◆ Exercise requirements: No picture belongs in the copy. Repeat each line below exactly.

◆ Data excerpts:

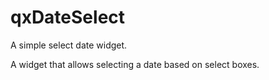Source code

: # qxDateSelect

 A simple select date widget.

 A widget that allows selecting a date based on select boxes.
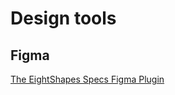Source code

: # Design tools

## Figma

[The EightShapes Specs Figma Plugin](https://medium.com/eightshapes-llc/the-eightshapes-specs-figma-plugin-2892f21adc96)

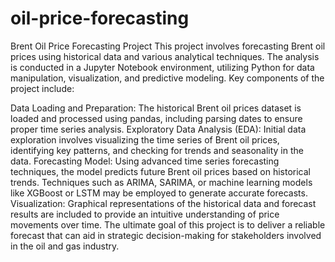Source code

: # oil-price-forecasting
Brent Oil Price Forecasting Project
This project involves forecasting Brent oil prices using historical data and various analytical techniques. The analysis is conducted in a Jupyter Notebook environment, utilizing Python for data manipulation, visualization, and predictive modeling. Key components of the project include:

Data Loading and Preparation: The historical Brent oil prices dataset is loaded and processed using pandas, including parsing dates to ensure proper time series analysis.
Exploratory Data Analysis (EDA): Initial data exploration involves visualizing the time series of Brent oil prices, identifying key patterns, and checking for trends and seasonality in the data.
Forecasting Model: Using advanced time series forecasting techniques, the model predicts future Brent oil prices based on historical trends. Techniques such as ARIMA, SARIMA, or machine learning models like XGBoost or LSTM may be employed to generate accurate forecasts.
Visualization: Graphical representations of the historical data and forecast results are included to provide an intuitive understanding of price movements over time.
The ultimate goal of this project is to deliver a reliable forecast that can aid in strategic decision-making for stakeholders involved in the oil and gas industry.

◆ Result for this exercise:
Source code

: # qxDateSelect

 A simple select date widget.

 A widget that allows selecting a date based on select boxes.
Source code

: # Design tools

## Figma

[The EightShapes Specs Figma Plugin](https://medium.com/eightshapes-llc/the-eightshapes-specs-figma-plugin-2892f21adc96)

Source code

: # oil-price-forecasting
Brent Oil Price Forecasting Project
This project involves forecasting Brent oil prices using historical data and various analytical techniques. The analysis is conducted in a Jupyter Notebook environment, utilizing Python for data manipulation, visualization, and predictive modeling. Key components of the project include:

Data Loading and Preparation: The historical Brent oil prices dataset is loaded and processed using pandas, including parsing dates to ensure proper time series analysis.
Exploratory Data Analysis (EDA): Initial data exploration involves visualizing the time series of Brent oil prices, identifying key patterns, and checking for trends and seasonality in the data.
Forecasting Model: Using advanced time series forecasting techniques, the model predicts future Brent oil prices based on historical trends. Techniques such as ARIMA, SARIMA, or machine learning models like XGBoost or LSTM may be employed to generate accurate forecasts.
Visualization: Graphical representations of the historical data and forecast results are included to provide an intuitive understanding of price movements over time.
The ultimate goal of this project is to deliver a reliable forecast that can aid in strategic decision-making for stakeholders involved in the oil and gas industry.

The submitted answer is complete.